Did you ever inexplicably get a craving for a dish that you never had in your entire life? And were kind of convinced you’d never like anyway so never bothered to try? That’s how this happened. I was sitting at work one Friday afternoon, wondering what to make for dinner, when suddenly the urge for linguine with fresh steamed clams came over me. Not canned white clam sauce, but fresh steamers, still in their shells, piled on top of a plate of buttery, lemony linguine, with just a hint of crisp pinot grigio in the sauce.
“Mmm,” Said my imagination.
“Growl,” Said my stomach.
So off I went to my local Wegman’s after work to gather my ingredients. Lo and behold when I got to the fish counter, I find that they don’t sell clams by the dozen, but only by bags of 50. Now, I can pack away some food, but FIFTY clams? Plus pasta? Not happening. I grumped away from the counter (yes, grumped. It’s a verb), picked up a baguette, a nice hunk of cheese, and a bag of grapes for dinner and vowed to make the dish of my daydreams another time.
A few weeks later on my day off, with visions of linguine still in my mind, I headed to the Allentown Fairgrounds Farmers’ Market in the hopes that my luck would be better with their fish mongers. And it was. I picked up a couple dozen middle neck steamers, and I got my produce for half the week while I was there, to boot.
I got the clams home and immediately put them in a bowl of water in the fridge with some oatmeal for a few hours. This helps the clams spit out any sand or grit that might be in their shells.
When it was time to make dinner, I put a large pot of water on to boil for the pasta. I grabbed my favorite braising pan, added a few inches of water, and brought that to a boil as well. I added the clams to the second pot and covered them.
Once the shells were all opened I removed the clams from the water and set them aside. I drained the water from the pot, dried it quickly, and returned the pot to the medium high stove top. I added butter and oil to the pan & let it melt & come to temp.
I added some diced shallot and garlic and sauteed for a few minutes. Once the shallots are translucent to slightly browned, add the red pepper flakes (if desired), then white wine and fresh lemon juice.
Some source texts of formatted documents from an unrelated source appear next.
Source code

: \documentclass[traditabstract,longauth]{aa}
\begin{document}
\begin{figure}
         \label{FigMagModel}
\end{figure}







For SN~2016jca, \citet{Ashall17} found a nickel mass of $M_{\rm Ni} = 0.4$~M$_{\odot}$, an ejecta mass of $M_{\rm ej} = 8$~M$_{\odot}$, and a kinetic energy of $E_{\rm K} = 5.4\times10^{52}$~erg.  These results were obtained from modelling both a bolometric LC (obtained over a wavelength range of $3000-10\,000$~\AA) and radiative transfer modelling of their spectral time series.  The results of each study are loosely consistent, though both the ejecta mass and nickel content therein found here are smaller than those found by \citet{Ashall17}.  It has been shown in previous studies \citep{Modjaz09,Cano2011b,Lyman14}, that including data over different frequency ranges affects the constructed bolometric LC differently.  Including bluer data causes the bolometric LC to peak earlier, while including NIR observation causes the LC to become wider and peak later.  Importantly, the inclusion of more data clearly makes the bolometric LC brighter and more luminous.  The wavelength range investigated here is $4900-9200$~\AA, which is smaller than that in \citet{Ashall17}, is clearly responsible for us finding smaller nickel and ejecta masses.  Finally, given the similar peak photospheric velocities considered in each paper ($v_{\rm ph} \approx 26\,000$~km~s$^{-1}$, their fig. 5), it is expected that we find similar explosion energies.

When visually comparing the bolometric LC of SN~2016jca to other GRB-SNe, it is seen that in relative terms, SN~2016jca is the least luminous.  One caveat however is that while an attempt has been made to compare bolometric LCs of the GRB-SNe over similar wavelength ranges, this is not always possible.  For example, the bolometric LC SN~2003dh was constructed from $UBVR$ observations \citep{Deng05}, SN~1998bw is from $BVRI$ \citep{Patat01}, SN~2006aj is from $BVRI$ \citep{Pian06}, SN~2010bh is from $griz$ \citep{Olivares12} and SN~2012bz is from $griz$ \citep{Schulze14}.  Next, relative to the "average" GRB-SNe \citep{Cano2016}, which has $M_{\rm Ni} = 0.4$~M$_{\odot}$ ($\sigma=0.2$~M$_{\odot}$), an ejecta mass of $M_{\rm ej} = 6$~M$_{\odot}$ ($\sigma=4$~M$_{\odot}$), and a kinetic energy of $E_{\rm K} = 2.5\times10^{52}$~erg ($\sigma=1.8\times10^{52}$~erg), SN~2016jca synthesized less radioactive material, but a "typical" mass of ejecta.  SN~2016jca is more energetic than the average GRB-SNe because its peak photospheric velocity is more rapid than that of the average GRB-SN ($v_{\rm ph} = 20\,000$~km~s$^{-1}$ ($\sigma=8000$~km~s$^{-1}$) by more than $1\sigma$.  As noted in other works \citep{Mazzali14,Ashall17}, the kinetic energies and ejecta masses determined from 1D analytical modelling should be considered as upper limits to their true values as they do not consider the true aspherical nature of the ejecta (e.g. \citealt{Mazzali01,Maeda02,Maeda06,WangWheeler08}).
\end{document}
Shell half to 3/4ths of the clams and add them to the sauce. Drain the cooked pasta and toss with the sauce, adding the fresh lemon zest and parsley, and salt and pepper as needed. Finish with another tablespoon or two of butter. Toss the remaining clams (in shell) and serve.
I made a garnish of parsley, lemon zest, a little bread crumb, and extra virgin olive oil to go on top, but I’d probably skip it next time. It didn’t need it.
Linguine with Fresh Clams
1/2 lb linguine
2 dozen fresh clams in the shell
1 large shallot, minced
2 cloves of garlic, minced
2 lemons, zested and juiced
2 TB fresh parsley, chopped fine
1/2 tsp red pepper flake (optional)
1/2 cup white wine (or chicken stock)
4 TB unsalted butter
4 TB olive oil
Cook pasta according to package directions. Steam clams in a small amount of water until just cooked, drain, and set aside. Melt 2 TB butter and 2TB olive oil over medium high heat. Sautee shallots and garlic until just browned. Add red chili flake if desired. Add lemon juice and white wine, stir to combine. Toss in pasta and parsley. Remove clams from shells (leave a few in for presentation) and add to pasta. Add remaining butter and olive oil, heat through and serve.